* **Task to complete**
Each line of the records needs to be written out exactly, with any image left out.

━━ Records

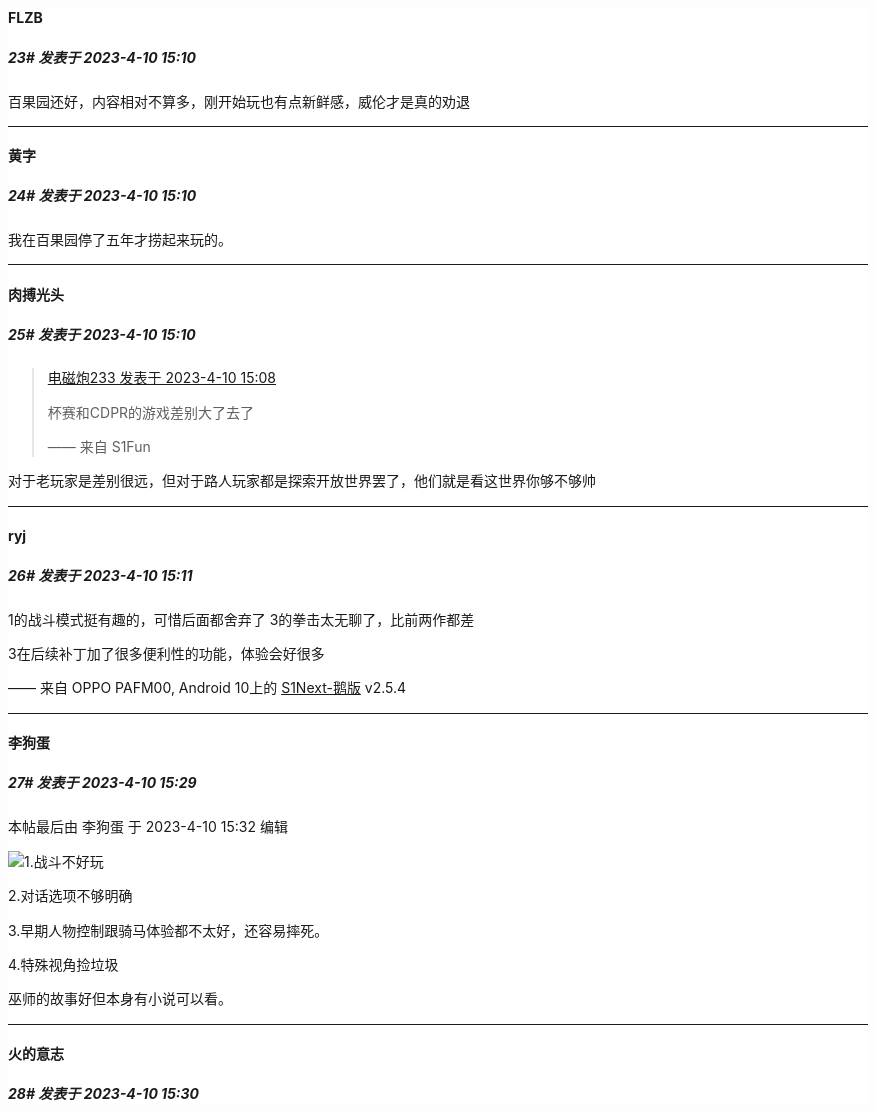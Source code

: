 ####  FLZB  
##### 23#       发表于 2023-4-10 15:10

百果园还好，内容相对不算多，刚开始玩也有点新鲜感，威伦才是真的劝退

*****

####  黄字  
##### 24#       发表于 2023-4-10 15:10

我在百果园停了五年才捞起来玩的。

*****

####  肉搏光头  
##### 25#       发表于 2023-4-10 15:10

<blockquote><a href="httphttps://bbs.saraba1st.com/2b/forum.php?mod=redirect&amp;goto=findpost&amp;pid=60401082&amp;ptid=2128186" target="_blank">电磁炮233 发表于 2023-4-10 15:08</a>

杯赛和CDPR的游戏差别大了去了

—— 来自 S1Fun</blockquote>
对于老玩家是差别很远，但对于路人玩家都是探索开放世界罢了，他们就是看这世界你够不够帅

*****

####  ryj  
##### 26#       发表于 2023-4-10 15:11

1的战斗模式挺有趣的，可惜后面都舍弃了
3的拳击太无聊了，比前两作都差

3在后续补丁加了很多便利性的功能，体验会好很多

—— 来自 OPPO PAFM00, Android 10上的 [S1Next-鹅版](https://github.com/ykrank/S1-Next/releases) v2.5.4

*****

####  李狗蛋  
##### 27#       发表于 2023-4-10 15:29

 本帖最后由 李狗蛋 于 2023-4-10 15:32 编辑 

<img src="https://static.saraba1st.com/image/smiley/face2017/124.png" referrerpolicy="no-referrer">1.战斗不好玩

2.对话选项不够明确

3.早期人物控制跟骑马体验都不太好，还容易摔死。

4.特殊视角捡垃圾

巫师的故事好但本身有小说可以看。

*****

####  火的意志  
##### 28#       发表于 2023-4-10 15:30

━━━━

* **Completed task**
Source code

: ####  FLZB  
##### 23#       发表于 2023-4-10 15:10

百果园还好，内容相对不算多，刚开始玩也有点新鲜感，威伦才是真的劝退

*****

####  黄字  
##### 24#       发表于 2023-4-10 15:10

我在百果园停了五年才捞起来玩的。

*****

####  肉搏光头  
##### 25#       发表于 2023-4-10 15:10

<blockquote><a href="httphttps://bbs.saraba1st.com/2b/forum.php?mod=redirect&amp;goto=findpost&amp;pid=60401082&amp;ptid=2128186" target="_blank">电磁炮233 发表于 2023-4-10 15:08</a>

杯赛和CDPR的游戏差别大了去了

—— 来自 S1Fun</blockquote>
对于老玩家是差别很远，但对于路人玩家都是探索开放世界罢了，他们就是看这世界你够不够帅

*****

####  ryj  
##### 26#       发表于 2023-4-10 15:11

1的战斗模式挺有趣的，可惜后面都舍弃了
3的拳击太无聊了，比前两作都差

3在后续补丁加了很多便利性的功能，体验会好很多

—— 来自 OPPO PAFM00, Android 10上的 [S1Next-鹅版](https://github.com/ykrank/S1-Next/releases) v2.5.4

*****

####  李狗蛋  
##### 27#       发表于 2023-4-10 15:29

 本帖最后由 李狗蛋 于 2023-4-10 15:32 编辑 

<img src="https://static.saraba1st.com/image/smiley/face2017/124.png" referrerpolicy="no-referrer">1.战斗不好玩

2.对话选项不够明确

3.早期人物控制跟骑马体验都不太好，还容易摔死。

4.特殊视角捡垃圾

巫师的故事好但本身有小说可以看。

*****

####  火的意志  
##### 28#       发表于 2023-4-10 15:30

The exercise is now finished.